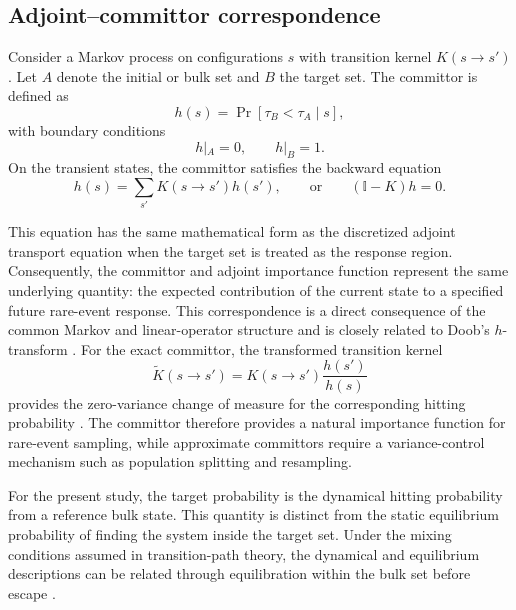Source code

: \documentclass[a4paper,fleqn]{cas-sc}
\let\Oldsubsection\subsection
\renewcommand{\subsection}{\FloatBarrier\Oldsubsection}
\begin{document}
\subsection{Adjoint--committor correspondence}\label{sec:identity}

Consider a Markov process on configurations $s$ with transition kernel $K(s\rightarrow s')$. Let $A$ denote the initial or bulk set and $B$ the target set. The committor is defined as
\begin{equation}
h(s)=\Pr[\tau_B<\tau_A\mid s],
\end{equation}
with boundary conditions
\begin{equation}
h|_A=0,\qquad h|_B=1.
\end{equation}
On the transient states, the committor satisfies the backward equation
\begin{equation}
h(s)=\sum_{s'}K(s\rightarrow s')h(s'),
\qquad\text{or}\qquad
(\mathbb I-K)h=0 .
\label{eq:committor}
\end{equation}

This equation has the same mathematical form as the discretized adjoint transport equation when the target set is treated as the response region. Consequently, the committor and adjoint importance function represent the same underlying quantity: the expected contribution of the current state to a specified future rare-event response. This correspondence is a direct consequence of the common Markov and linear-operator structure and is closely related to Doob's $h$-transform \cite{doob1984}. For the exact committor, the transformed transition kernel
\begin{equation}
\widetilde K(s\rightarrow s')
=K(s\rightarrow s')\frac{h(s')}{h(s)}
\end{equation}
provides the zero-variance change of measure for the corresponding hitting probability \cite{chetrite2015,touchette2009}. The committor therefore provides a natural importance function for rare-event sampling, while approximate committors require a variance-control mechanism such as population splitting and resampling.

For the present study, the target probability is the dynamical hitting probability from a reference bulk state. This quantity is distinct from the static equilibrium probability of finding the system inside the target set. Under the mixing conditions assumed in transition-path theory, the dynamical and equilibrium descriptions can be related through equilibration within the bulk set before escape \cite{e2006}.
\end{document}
· · · · ·
WHAT IS REQUIRED: Write out all the entries word for word, but drop the pictures.

TASK OUTPUT:
Source code

: \documentclass[a4paper,fleqn]{cas-sc}
\let\Oldsubsection\subsection
\renewcommand{\subsection}{\FloatBarrier\Oldsubsection}
\begin{document}
\subsection{Adjoint--committor correspondence}\label{sec:identity}

Consider a Markov process on configurations $s$ with transition kernel $K(s\rightarrow s')$. Let $A$ denote the initial or bulk set and $B$ the target set. The committor is defined as
\begin{equation}
h(s)=\Pr[\tau_B<\tau_A\mid s],
\end{equation}
with boundary conditions
\begin{equation}
h|_A=0,\qquad h|_B=1.
\end{equation}
On the transient states, the committor satisfies the backward equation
\begin{equation}
h(s)=\sum_{s'}K(s\rightarrow s')h(s'),
\qquad\text{or}\qquad
(\mathbb I-K)h=0 .
\label{eq:committor}
\end{equation}

This equation has the same mathematical form as the discretized adjoint transport equation when the target set is treated as the response region. Consequently, the committor and adjoint importance function represent the same underlying quantity: the expected contribution of the current state to a specified future rare-event response. This correspondence is a direct consequence of the common Markov and linear-operator structure and is closely related to Doob's $h$-transform \cite{doob1984}. For the exact committor, the transformed transition kernel
\begin{equation}
\widetilde K(s\rightarrow s')
=K(s\rightarrow s')\frac{h(s')}{h(s)}
\end{equation}
provides the zero-variance change of measure for the corresponding hitting probability \cite{chetrite2015,touchette2009}. The committor therefore provides a natural importance function for rare-event sampling, while approximate committors require a variance-control mechanism such as population splitting and resampling.

For the present study, the target probability is the dynamical hitting probability from a reference bulk state. This quantity is distinct from the static equilibrium probability of finding the system inside the target set. Under the mixing conditions assumed in transition-path theory, the dynamical and equilibrium descriptions can be related through equilibration within the bulk set before escape \cite{e2006}.
\end{document}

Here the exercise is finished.